Pictures paired with source code:
◆ ◆ ◆ ◆ ◆ ◆ ◆

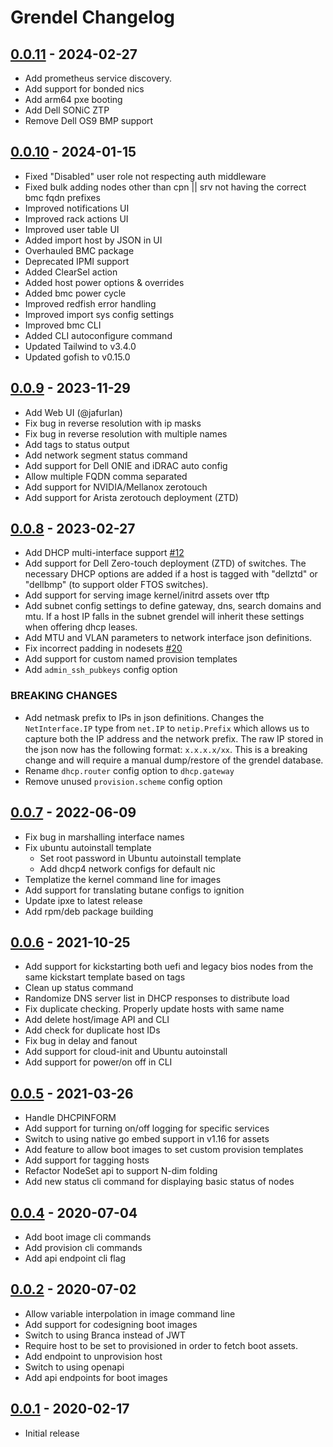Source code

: # Grendel Changelog

## [0.0.11] - 2024-02-27

- Add prometheus service discovery.
- Add support for bonded nics
- Add arm64 pxe booting 
- Add Dell SONiC ZTP
- Remove Dell OS9 BMP support

## [0.0.10] - 2024-01-15

- Fixed "Disabled" user role not respecting auth middleware
- Fixed bulk adding nodes other than cpn || srv not having the correct bmc fqdn prefixes
- Improved notifications UI
- Improved rack actions UI
- Improved user table UI
- Added import host by JSON in UI
- Overhauled BMC package
- Deprecated IPMI support
- Added ClearSel action
- Added host power options & overrides
- Added bmc power cycle
- Improved redfish error handling
- Improved import sys config settings
- Improved bmc CLI
- Added CLI autoconfigure command
- Updated Tailwind to v3.4.0
- Updated gofish to v0.15.0

## [0.0.9] - 2023-11-29

- Add Web UI (@jafurlan)
- Fix bug in reverse resolution with ip masks
- Fix bug in reverse resolution with multiple names
- Add tags to status output
- Add network segment status command
- Add support for Dell ONIE and iDRAC auto config
- Allow multiple FQDN comma separated
- Add support for NVIDIA/Mellanox zerotouch
- Add support for Arista zerotouch deployment (ZTD)

## [0.0.8] - 2023-02-27

- Add DHCP multi-interface support [#12](https://github.com/ubccr/grendel/issues/12)
- Add support for Dell Zero-touch deployment (ZTD) of switches. The necessary
  DHCP options are added if a host is tagged with "dellztd" or "dellbmp" (to
  support older FTOS switches).
- Add support for serving image kernel/initrd assets over tftp
- Add subnet config settings to define gateway, dns, search domains and mtu. If
  a host IP falls in the subnet grendel will inherit these settings when
  offering dhcp leases.
- Add MTU and VLAN parameters to network interface json definitions.
- Fix incorrect padding in nodesets [#20](https://github.com/ubccr/grendel/issues/20)
- Add support for custom named provision templates
- Add `admin_ssh_pubkeys` config option

### BREAKING CHANGES

- Add netmask prefix to IPs in json definitions. Changes the `NetInterface.IP`
  type from `net.IP` to `netip.Prefix` which allows us to capture both the IP
  address and the network prefix. The raw IP stored in the json now has the
  following format: `x.x.x.x/xx`. This is a breaking change and will require a
  manual dump/restore of the grendel database.
- Rename `dhcp.router` config option to `dhcp.gateway`
- Remove unused `provision.scheme` config option

## [0.0.7] - 2022-06-09

- Fix bug in marshalling interface names 
- Fix ubuntu autoinstall template
    - Set root password in Ubuntu autoinstall template
    - Add dhcp4 network configs for default nic
- Templatize the kernel command line for images
- Add support for translating butane configs to ignition
- Update ipxe to latest release
- Add rpm/deb package building

## [0.0.6] - 2021-10-25

- Add support for kickstarting both uefi and legacy bios nodes from the same
  kickstart template based on tags
- Clean up status command
- Randomize DNS server list in DHCP responses to distribute load
- Fix duplicate checking. Properly update hosts with same name
- Add delete host/image API and CLI
- Add check for duplicate host IDs
- Fix bug in delay and fanout
- Add support for cloud-init and Ubuntu autoinstall
- Add support for power/on off in CLI


## [0.0.5] - 2021-03-26

- Handle DHCPINFORM
- Add support for turning on/off logging for specific services
- Switch to using native go embed support in v1.16 for assets
- Add feature to allow boot images to set custom provision templates
- Add support for tagging hosts
- Refactor NodeSet api to support N-dim folding
- Add new status cli command for displaying basic status of nodes

## [0.0.4] - 2020-07-04

- Add boot image cli commands
- Add provision cli commands
- Add api endpoint cli flag

## [0.0.2] - 2020-07-02

- Allow variable interpolation in image command line
- Add support for codesigning boot images
- Switch to using Branca instead of JWT
- Require host to be set to provisioned in order to fetch boot assets. 
- Add endpoint to unprovision host
- Switch to using openapi
- Add api endpoints for boot images

## [0.0.1] - 2020-02-17

- Initial release

[0.0.1]: https://github.com/ubccr/grendel/releases/tag/v0.0.1
[0.0.2]: https://github.com/ubccr/grendel/releases/tag/v0.0.2
[0.0.4]: https://github.com/ubccr/grendel/releases/tag/v0.0.4
[0.0.5]: https://github.com/ubccr/grendel/releases/tag/v0.0.5
[0.0.6]: https://github.com/ubccr/grendel/releases/tag/v0.0.6
[0.0.7]: https://github.com/ubccr/grendel/releases/tag/v0.0.7
[0.0.8]: https://github.com/ubccr/grendel/releases/tag/v0.0.8
[0.0.9]: https://github.com/ubccr/grendel/releases/tag/v0.0.9
[0.0.10]: https://github.com/ubccr/grendel/releases/tag/v0.0.10
[0.0.11]: https://github.com/ubccr/grendel/releases/tag/v0.0.11
[Unreleased]: https://github.com/ubccr/grendel/compare/v0.0.11...HEAD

◆ ◆ ◆ ◆ ◆ ◆ ◆

Take the lines above from the one holding "- Add boot image cli commands" to the last and output them exactly.

- Add boot image cli commands
- Add provision cli commands
- Add api endpoint cli flag

## [0.0.2] - 2020-07-02

- Allow variable interpolation in image command line
- Add support for codesigning boot images
- Switch to using Branca instead of JWT
- Require host to be set to provisioned in order to fetch boot assets. 
- Add endpoint to unprovision host
- Switch to using openapi
- Add api endpoints for boot images

## [0.0.1] - 2020-02-17

- Initial release

[0.0.1]: https://github.com/ubccr/grendel/releases/tag/v0.0.1
[0.0.2]: https://github.com/ubccr/grendel/releases/tag/v0.0.2
[0.0.4]: https://github.com/ubccr/grendel/releases/tag/v0.0.4
[0.0.5]: https://github.com/ubccr/grendel/releases/tag/v0.0.5
[0.0.6]: https://github.com/ubccr/grendel/releases/tag/v0.0.6
[0.0.7]: https://github.com/ubccr/grendel/releases/tag/v0.0.7
[0.0.8]: https://github.com/ubccr/grendel/releases/tag/v0.0.8
[0.0.9]: https://github.com/ubccr/grendel/releases/tag/v0.0.9
[0.0.10]: https://github.com/ubccr/grendel/releases/tag/v0.0.10
[0.0.11]: https://github.com/ubccr/grendel/releases/tag/v0.0.11
[Unreleased]: https://github.com/ubccr/grendel/compare/v0.0.11...HEAD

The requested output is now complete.